- Data under study:

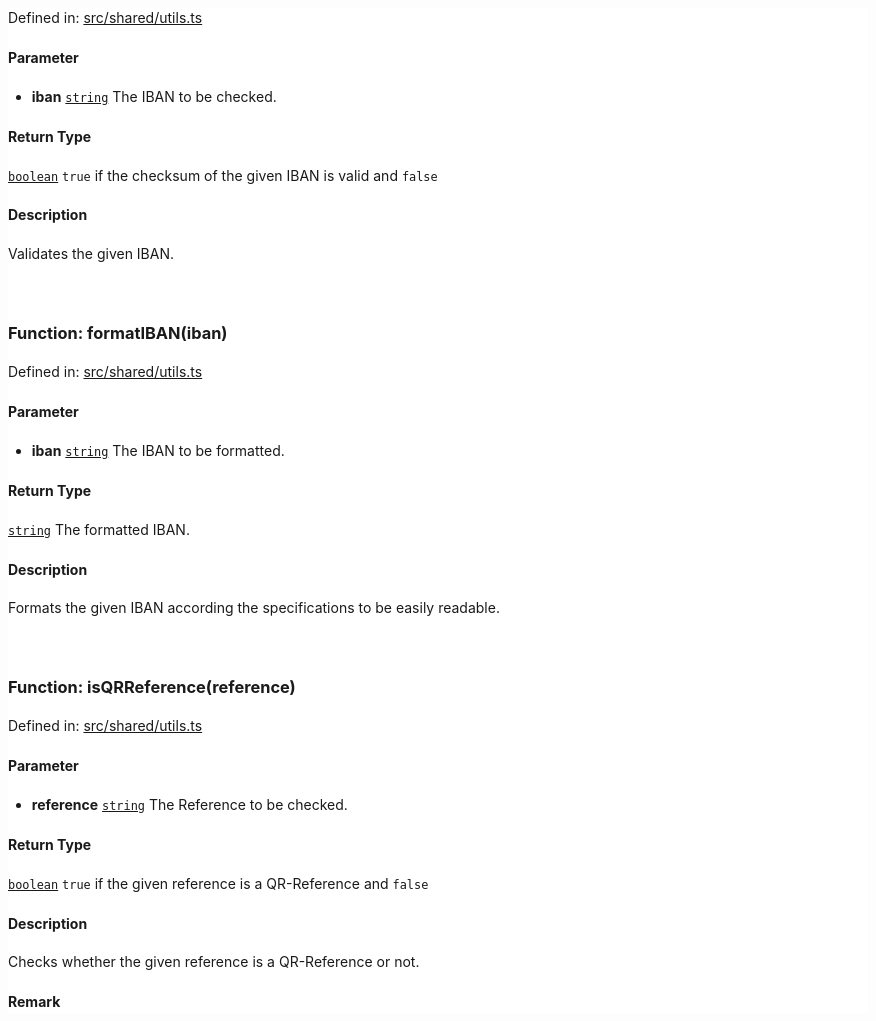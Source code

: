 Defined in: [src/shared/utils.ts](../../src/shared/utils.ts#L18C0)  
  
#### Parameter
  
- **iban** [`string`](https://developer.mozilla.org/en-US/docs/Web/JavaScript/Reference/Global_Objects/String) The IBAN to be checked.  
  
#### Return Type
  
[`boolean`](https://developer.mozilla.org/en-US/docs/Web/JavaScript/Reference/Global_Objects/Boolean) `true` if the checksum of the given IBAN is valid and `false`  
  
#### Description
  
Validates the given IBAN.  
  
<br/>
  
### Function: formatIBAN(iban)
  
Defined in: [src/shared/utils.ts](../../src/shared/utils.ts#L38C0)  
  
#### Parameter
  
- **iban** [`string`](https://developer.mozilla.org/en-US/docs/Web/JavaScript/Reference/Global_Objects/String) The IBAN to be formatted.  
  
#### Return Type
  
[`string`](https://developer.mozilla.org/en-US/docs/Web/JavaScript/Reference/Global_Objects/String) The formatted IBAN.  
  
#### Description
  
Formats the given IBAN according the specifications to be easily readable.  
  
<br/>
  
### Function: isQRReference(reference)
  
Defined in: [src/shared/utils.ts](../../src/shared/utils.ts#L52C0)  
  
#### Parameter
  
- **reference** [`string`](https://developer.mozilla.org/en-US/docs/Web/JavaScript/Reference/Global_Objects/String) The Reference to be checked.  
  
#### Return Type
  
[`boolean`](https://developer.mozilla.org/en-US/docs/Web/JavaScript/Reference/Global_Objects/Boolean) `true` if the given reference is a QR-Reference and `false`  
  
#### Description
  
Checks whether the given reference is a QR-Reference or not.  
  
#### Remark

- What this task involves:
Across the lines of the material above, tally those holding the word "false" and state the number by itself.

- Response to the task:
2